Figure 8: Tool usage patterns—specialized agent roles adapt tool selection based on task domain characteristics.
Domain breakdowns demonstrate DeepPresenter’s strong performance across instructional, academic, and persona-driven presentations, with domain-specific trade-offs between constraint compliance and visual style.
Implications and Future Directions
The environment-grounded reflection, dual-agent specialization, and extrinsic verification mechanisms established in DeepPresenter represent a significant architectural departure from template-based, introspective systems. Practically, this enables highly adaptive, perceptually aligned artifact generation suitable for real-world educational, business, and research applications. Theoretically, it augments agentic LLM frameworks with embodied environmental feedback loops beyond internal token-based reasoning.

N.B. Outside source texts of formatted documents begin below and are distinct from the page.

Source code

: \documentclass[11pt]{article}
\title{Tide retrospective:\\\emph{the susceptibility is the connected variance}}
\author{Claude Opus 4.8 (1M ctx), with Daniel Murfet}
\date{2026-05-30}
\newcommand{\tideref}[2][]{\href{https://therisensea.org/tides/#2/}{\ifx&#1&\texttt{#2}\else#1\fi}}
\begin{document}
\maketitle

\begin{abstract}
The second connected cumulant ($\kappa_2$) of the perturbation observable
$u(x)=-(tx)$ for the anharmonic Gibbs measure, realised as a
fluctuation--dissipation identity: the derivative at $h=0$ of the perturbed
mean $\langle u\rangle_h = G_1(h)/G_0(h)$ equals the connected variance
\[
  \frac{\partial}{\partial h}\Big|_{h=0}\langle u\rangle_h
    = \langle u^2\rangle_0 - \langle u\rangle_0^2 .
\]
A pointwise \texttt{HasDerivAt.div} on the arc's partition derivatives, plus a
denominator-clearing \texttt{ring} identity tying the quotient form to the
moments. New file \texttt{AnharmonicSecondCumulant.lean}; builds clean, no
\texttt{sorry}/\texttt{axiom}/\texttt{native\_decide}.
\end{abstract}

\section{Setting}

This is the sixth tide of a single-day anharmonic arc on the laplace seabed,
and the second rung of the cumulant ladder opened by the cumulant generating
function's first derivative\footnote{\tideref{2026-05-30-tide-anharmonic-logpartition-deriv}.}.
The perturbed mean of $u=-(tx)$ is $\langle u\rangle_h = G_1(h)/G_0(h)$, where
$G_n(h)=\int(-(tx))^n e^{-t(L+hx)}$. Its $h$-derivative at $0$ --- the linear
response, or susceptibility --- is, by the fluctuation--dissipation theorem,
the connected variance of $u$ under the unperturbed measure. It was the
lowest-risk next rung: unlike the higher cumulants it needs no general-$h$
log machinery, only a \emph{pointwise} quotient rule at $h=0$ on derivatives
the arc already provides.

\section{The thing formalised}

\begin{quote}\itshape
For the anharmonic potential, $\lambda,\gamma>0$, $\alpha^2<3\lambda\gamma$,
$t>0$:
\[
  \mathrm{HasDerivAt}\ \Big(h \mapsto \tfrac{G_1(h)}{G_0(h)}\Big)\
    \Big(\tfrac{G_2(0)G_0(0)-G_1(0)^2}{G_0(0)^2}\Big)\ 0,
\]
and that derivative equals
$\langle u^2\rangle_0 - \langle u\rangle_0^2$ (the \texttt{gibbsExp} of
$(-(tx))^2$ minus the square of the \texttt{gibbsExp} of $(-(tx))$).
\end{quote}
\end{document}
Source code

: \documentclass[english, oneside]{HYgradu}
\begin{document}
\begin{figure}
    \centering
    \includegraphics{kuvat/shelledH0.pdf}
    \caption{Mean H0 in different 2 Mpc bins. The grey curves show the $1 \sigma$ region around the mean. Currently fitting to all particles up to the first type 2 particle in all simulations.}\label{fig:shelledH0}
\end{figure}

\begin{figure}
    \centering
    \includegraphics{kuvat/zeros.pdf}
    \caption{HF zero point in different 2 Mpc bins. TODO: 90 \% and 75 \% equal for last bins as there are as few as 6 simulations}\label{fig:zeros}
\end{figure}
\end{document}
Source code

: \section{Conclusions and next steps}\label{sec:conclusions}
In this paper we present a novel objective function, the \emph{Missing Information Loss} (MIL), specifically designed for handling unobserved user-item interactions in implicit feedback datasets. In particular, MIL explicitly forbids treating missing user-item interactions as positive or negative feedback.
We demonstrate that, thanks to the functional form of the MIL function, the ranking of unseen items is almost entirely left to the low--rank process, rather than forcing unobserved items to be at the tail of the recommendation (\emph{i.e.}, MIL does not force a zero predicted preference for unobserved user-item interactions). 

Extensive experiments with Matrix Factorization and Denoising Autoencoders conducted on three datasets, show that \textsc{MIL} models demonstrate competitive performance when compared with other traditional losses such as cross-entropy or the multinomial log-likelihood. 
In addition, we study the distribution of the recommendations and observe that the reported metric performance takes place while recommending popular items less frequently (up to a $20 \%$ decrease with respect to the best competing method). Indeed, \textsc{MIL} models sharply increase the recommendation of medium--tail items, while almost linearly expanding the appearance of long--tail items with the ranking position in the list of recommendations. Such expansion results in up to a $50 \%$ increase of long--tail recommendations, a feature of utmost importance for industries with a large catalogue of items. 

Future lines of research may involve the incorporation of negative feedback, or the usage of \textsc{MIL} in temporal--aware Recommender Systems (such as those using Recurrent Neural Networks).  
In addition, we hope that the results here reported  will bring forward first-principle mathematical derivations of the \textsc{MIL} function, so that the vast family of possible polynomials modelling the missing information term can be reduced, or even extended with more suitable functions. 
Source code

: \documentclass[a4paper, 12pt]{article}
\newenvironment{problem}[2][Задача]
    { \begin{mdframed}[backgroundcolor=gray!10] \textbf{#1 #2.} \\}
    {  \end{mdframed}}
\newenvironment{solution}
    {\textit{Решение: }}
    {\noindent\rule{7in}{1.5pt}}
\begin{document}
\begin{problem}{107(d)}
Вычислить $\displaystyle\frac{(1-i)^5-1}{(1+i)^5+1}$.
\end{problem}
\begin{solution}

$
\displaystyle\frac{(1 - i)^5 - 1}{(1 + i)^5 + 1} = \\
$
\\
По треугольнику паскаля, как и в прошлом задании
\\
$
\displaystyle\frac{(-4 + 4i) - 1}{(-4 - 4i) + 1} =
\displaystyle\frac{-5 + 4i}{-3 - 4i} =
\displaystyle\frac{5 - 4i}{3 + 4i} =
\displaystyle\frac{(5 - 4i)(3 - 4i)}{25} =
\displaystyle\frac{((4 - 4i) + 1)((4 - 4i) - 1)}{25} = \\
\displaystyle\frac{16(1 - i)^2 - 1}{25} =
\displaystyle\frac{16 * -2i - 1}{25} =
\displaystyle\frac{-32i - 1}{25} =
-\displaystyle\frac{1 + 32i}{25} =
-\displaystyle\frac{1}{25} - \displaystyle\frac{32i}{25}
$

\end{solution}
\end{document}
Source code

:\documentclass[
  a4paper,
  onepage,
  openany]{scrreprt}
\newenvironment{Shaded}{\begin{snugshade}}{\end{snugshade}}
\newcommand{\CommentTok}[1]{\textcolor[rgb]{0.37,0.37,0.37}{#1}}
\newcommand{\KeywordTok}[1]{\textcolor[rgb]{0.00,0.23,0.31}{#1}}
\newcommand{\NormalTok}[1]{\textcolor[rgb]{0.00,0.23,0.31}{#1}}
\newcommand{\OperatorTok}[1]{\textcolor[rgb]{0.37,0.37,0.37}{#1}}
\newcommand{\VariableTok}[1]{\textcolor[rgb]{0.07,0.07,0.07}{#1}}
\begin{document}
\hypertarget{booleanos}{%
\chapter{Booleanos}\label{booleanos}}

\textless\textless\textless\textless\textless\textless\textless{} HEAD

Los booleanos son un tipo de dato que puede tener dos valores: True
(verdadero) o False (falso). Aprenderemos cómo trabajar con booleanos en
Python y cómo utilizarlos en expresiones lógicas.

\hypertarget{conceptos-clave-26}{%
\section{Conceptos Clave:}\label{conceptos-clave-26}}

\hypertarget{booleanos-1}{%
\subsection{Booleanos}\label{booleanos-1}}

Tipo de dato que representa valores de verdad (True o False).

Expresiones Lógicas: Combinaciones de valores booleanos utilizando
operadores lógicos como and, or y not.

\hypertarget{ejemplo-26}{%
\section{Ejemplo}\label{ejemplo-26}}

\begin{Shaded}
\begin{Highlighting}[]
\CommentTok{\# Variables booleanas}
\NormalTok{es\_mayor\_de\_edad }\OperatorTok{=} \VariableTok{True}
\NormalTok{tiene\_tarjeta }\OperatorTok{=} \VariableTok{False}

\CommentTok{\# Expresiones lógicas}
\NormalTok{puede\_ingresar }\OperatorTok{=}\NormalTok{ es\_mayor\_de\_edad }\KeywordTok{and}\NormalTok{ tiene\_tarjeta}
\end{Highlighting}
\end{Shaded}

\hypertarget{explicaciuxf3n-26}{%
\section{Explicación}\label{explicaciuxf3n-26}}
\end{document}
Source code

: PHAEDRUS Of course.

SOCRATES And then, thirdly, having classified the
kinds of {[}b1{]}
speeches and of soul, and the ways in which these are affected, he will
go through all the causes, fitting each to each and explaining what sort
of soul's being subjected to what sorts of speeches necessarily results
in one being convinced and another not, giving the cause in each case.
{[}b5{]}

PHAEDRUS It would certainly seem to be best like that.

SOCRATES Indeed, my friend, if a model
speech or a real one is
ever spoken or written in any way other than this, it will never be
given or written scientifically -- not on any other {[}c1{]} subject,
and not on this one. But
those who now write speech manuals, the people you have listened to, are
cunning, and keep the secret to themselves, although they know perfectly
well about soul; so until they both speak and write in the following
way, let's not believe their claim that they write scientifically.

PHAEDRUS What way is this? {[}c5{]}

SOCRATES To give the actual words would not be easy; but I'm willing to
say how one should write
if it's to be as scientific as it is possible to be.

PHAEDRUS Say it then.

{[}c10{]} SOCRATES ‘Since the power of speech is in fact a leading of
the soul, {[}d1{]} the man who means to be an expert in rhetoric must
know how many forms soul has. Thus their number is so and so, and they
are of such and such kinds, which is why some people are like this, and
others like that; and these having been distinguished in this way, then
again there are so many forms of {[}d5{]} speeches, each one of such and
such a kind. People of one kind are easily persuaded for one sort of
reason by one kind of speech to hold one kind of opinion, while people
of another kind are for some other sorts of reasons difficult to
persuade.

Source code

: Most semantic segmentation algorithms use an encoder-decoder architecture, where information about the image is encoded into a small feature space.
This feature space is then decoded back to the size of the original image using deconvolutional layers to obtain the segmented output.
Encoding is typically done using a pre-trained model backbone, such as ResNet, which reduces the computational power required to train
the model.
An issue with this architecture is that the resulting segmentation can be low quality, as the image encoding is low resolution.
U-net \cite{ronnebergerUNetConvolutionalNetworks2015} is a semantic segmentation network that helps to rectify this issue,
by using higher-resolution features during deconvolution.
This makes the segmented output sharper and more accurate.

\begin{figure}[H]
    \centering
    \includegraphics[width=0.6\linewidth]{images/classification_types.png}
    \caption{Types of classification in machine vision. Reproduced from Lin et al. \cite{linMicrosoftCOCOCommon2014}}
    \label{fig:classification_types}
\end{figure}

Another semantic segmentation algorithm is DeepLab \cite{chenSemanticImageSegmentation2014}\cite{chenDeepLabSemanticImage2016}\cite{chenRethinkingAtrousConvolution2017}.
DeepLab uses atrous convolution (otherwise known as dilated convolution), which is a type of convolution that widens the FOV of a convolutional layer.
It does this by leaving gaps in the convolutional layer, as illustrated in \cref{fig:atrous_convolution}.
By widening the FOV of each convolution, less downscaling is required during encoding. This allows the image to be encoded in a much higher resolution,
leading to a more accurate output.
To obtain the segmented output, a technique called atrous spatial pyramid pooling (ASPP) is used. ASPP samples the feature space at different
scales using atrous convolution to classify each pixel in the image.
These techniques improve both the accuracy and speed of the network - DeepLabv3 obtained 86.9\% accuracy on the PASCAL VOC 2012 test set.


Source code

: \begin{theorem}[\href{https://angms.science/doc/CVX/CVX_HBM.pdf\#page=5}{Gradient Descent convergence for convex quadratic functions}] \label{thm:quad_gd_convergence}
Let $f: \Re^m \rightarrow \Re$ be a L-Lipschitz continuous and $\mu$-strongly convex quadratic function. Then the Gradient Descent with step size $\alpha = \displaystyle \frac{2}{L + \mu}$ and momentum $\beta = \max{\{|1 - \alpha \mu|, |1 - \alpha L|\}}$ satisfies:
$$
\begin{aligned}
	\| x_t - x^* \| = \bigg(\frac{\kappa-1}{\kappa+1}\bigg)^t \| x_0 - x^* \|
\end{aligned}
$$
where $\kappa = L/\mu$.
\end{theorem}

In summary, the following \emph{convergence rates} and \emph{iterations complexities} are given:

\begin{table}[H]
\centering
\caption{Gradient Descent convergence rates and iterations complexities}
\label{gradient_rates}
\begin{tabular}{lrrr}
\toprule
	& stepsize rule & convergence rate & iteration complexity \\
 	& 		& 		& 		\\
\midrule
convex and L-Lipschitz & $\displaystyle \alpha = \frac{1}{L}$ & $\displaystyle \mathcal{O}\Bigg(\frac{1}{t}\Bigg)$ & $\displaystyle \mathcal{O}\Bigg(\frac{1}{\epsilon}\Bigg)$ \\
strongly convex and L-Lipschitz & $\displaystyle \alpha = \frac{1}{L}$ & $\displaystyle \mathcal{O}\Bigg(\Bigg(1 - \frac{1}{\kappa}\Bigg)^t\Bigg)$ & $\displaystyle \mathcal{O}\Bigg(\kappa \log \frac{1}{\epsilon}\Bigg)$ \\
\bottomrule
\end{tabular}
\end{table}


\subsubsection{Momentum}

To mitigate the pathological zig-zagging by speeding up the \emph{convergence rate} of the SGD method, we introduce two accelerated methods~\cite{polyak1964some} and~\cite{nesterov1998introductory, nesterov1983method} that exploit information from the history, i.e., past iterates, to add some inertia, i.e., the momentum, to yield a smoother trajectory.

Future work may address inference-time integration of extrinsic verification to further mitigate self-verification bias, explore greater robustness in multi-step tool-using rollouts, and generalize environment-grounded reflection for other multimodal artifact generation domains.
Conclusion
DeepPresenter establishes an agentic paradigm for presentation generation, coupling autonomous research and design specialization with post-render environment-grounded reflection. Strong empirical results corroborate the efficacy of grounding artifact revision in perceptual environmental states and decoupling verification signals via extrinsic critics. The compact DeepPresenter-9B highlights the viability of distilling competitive agentic behaviors at reduced cost through high-quality trajectory synthesis. This framework paves the way for more adaptive, perceptually aligned, and efficient multimodal artifact generation in future AI systems.